__Exercise__.
Would you give the entries again word for word, with no pictures in the copy?

[Dataset entries]
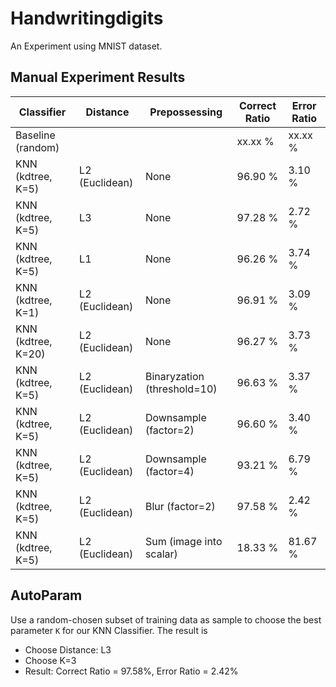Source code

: # Handwritingdigits

An Experiment using MNIST dataset.

## Manual Experiment Results

Classifier             |   Distance      | Prepossessing                | Correct Ratio | Error Ratio
-----------------------|-----------------|------------------------------|---------------|---------------
Baseline (random)      |                 |                              | xx.xx %       |  xx.xx %
KNN (kdtree, K=5)      | L2 (Euclidean)  | None                         | 96.90 %       |  3.10 %
KNN (kdtree, K=5)      | L3              | None                         | 97.28 %       |  2.72 %
KNN (kdtree, K=5)      | L1              | None                         | 96.26 %       |  3.74 %
KNN (kdtree, K=1)      | L2 (Euclidean)  | None                         | 96.91 %       |  3.09 %
KNN (kdtree, K=20)     | L2 (Euclidean)  | None                         | 96.27 %       |  3.73 %
KNN (kdtree, K=5)      | L2 (Euclidean)  | Binaryzation (threshold=10)  | 96.63 %       |  3.37 %
KNN (kdtree, K=5)      | L2 (Euclidean)  | Downsample (factor=2)        | 96.60 %       |  3.40 %
KNN (kdtree, K=5)      | L2 (Euclidean)  | Downsample (factor=4)        | 93.21 %       |  6.79 %
KNN (kdtree, K=5)      | L2 (Euclidean)  | Blur (factor=2)              | 97.58 %       |  2.42 %
KNN (kdtree, K=5)      | L2 (Euclidean)  | Sum (image into scalar)      | 18.33 %       | 81.67 %

## AutoParam

Use a random-chosen subset of training data as sample to choose
the best parameter `K` for our KNN Classifier. The result is

- Choose Distance: L3
- Choose K=3
- Result: Correct Ratio = 97.58%, Error Ratio = 2.42%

__Written reply__.
Source code

: # Handwritingdigits

An Experiment using MNIST dataset.

## Manual Experiment Results

Classifier             |   Distance      | Prepossessing                | Correct Ratio | Error Ratio
-----------------------|-----------------|------------------------------|---------------|---------------
Baseline (random)      |                 |                              | xx.xx %       |  xx.xx %
KNN (kdtree, K=5)      | L2 (Euclidean)  | None                         | 96.90 %       |  3.10 %
KNN (kdtree, K=5)      | L3              | None                         | 97.28 %       |  2.72 %
KNN (kdtree, K=5)      | L1              | None                         | 96.26 %       |  3.74 %
KNN (kdtree, K=1)      | L2 (Euclidean)  | None                         | 96.91 %       |  3.09 %
KNN (kdtree, K=20)     | L2 (Euclidean)  | None                         | 96.27 %       |  3.73 %
KNN (kdtree, K=5)      | L2 (Euclidean)  | Binaryzation (threshold=10)  | 96.63 %       |  3.37 %
KNN (kdtree, K=5)      | L2 (Euclidean)  | Downsample (factor=2)        | 96.60 %       |  3.40 %
KNN (kdtree, K=5)      | L2 (Euclidean)  | Downsample (factor=4)        | 93.21 %       |  6.79 %
KNN (kdtree, K=5)      | L2 (Euclidean)  | Blur (factor=2)              | 97.58 %       |  2.42 %
KNN (kdtree, K=5)      | L2 (Euclidean)  | Sum (image into scalar)      | 18.33 %       | 81.67 %

## AutoParam

Use a random-chosen subset of training data as sample to choose
the best parameter `K` for our KNN Classifier. The result is

- Choose Distance: L3
- Choose K=3
- Result: Correct Ratio = 97.58%, Error Ratio = 2.42%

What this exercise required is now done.